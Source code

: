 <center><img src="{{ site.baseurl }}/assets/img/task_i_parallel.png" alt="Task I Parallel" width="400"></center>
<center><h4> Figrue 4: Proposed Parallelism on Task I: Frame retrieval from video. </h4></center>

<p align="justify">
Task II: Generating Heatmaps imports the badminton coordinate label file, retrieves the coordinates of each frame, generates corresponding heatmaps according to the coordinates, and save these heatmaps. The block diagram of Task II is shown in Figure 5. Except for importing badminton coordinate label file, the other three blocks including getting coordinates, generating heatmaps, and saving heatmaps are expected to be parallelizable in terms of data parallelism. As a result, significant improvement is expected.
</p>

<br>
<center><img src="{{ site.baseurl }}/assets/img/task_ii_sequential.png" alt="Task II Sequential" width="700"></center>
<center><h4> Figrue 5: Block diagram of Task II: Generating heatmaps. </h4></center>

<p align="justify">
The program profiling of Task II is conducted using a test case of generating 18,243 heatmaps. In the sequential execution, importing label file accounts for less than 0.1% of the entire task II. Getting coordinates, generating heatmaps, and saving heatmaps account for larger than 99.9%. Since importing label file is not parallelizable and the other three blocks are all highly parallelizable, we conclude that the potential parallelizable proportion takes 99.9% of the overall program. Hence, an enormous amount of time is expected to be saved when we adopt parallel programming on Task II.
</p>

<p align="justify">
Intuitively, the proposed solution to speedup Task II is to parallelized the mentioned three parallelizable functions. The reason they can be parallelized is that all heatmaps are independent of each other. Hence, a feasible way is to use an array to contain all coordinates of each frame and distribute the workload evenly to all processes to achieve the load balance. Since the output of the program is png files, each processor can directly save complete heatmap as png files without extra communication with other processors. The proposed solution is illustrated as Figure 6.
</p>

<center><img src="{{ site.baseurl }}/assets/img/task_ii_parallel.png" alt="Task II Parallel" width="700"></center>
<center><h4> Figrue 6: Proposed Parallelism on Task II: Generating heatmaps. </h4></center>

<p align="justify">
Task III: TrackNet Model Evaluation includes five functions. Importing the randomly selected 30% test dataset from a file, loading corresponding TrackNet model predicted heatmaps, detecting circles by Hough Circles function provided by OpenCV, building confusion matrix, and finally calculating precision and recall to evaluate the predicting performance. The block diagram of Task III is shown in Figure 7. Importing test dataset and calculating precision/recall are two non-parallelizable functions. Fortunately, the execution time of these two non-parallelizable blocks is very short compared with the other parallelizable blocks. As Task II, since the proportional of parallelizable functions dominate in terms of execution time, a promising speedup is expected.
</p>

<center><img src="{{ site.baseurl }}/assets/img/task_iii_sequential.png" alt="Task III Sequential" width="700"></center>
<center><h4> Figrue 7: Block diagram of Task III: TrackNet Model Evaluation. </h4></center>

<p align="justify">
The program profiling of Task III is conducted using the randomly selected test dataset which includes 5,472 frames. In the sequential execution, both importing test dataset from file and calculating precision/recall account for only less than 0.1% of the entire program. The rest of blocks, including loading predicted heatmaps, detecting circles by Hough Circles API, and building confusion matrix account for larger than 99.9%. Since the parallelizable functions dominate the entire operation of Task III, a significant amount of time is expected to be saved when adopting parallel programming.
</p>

::::::::::

### What is being asked
The records shown above are to be retyped exactly, with none omitted.

### Completed task
Source code

: <center><img src="{{ site.baseurl }}/assets/img/task_i_parallel.png" alt="Task I Parallel" width="400"></center>
<center><h4> Figrue 4: Proposed Parallelism on Task I: Frame retrieval from video. </h4></center>

<p align="justify">
Task II: Generating Heatmaps imports the badminton coordinate label file, retrieves the coordinates of each frame, generates corresponding heatmaps according to the coordinates, and save these heatmaps. The block diagram of Task II is shown in Figure 5. Except for importing badminton coordinate label file, the other three blocks including getting coordinates, generating heatmaps, and saving heatmaps are expected to be parallelizable in terms of data parallelism. As a result, significant improvement is expected.
</p>

<br>
<center><img src="{{ site.baseurl }}/assets/img/task_ii_sequential.png" alt="Task II Sequential" width="700"></center>
<center><h4> Figrue 5: Block diagram of Task II: Generating heatmaps. </h4></center>

<p align="justify">
The program profiling of Task II is conducted using a test case of generating 18,243 heatmaps. In the sequential execution, importing label file accounts for less than 0.1% of the entire task II. Getting coordinates, generating heatmaps, and saving heatmaps account for larger than 99.9%. Since importing label file is not parallelizable and the other three blocks are all highly parallelizable, we conclude that the potential parallelizable proportion takes 99.9% of the overall program. Hence, an enormous amount of time is expected to be saved when we adopt parallel programming on Task II.
</p>

<p align="justify">
Intuitively, the proposed solution to speedup Task II is to parallelized the mentioned three parallelizable functions. The reason they can be parallelized is that all heatmaps are independent of each other. Hence, a feasible way is to use an array to contain all coordinates of each frame and distribute the workload evenly to all processes to achieve the load balance. Since the output of the program is png files, each processor can directly save complete heatmap as png files without extra communication with other processors. The proposed solution is illustrated as Figure 6.
</p>

<center><img src="{{ site.baseurl }}/assets/img/task_ii_parallel.png" alt="Task II Parallel" width="700"></center>
<center><h4> Figrue 6: Proposed Parallelism on Task II: Generating heatmaps. </h4></center>

<p align="justify">
Task III: TrackNet Model Evaluation includes five functions. Importing the randomly selected 30% test dataset from a file, loading corresponding TrackNet model predicted heatmaps, detecting circles by Hough Circles function provided by OpenCV, building confusion matrix, and finally calculating precision and recall to evaluate the predicting performance. The block diagram of Task III is shown in Figure 7. Importing test dataset and calculating precision/recall are two non-parallelizable functions. Fortunately, the execution time of these two non-parallelizable blocks is very short compared with the other parallelizable blocks. As Task II, since the proportional of parallelizable functions dominate in terms of execution time, a promising speedup is expected.
</p>

<center><img src="{{ site.baseurl }}/assets/img/task_iii_sequential.png" alt="Task III Sequential" width="700"></center>
<center><h4> Figrue 7: Block diagram of Task III: TrackNet Model Evaluation. </h4></center>

<p align="justify">
The program profiling of Task III is conducted using the randomly selected test dataset which includes 5,472 frames. In the sequential execution, both importing test dataset from file and calculating precision/recall account for only less than 0.1% of the entire program. The rest of blocks, including loading predicted heatmaps, detecting circles by Hough Circles API, and building confusion matrix account for larger than 99.9%. Since the parallelizable functions dominate the entire operation of Task III, a significant amount of time is expected to be saved when adopting parallel programming.
</p>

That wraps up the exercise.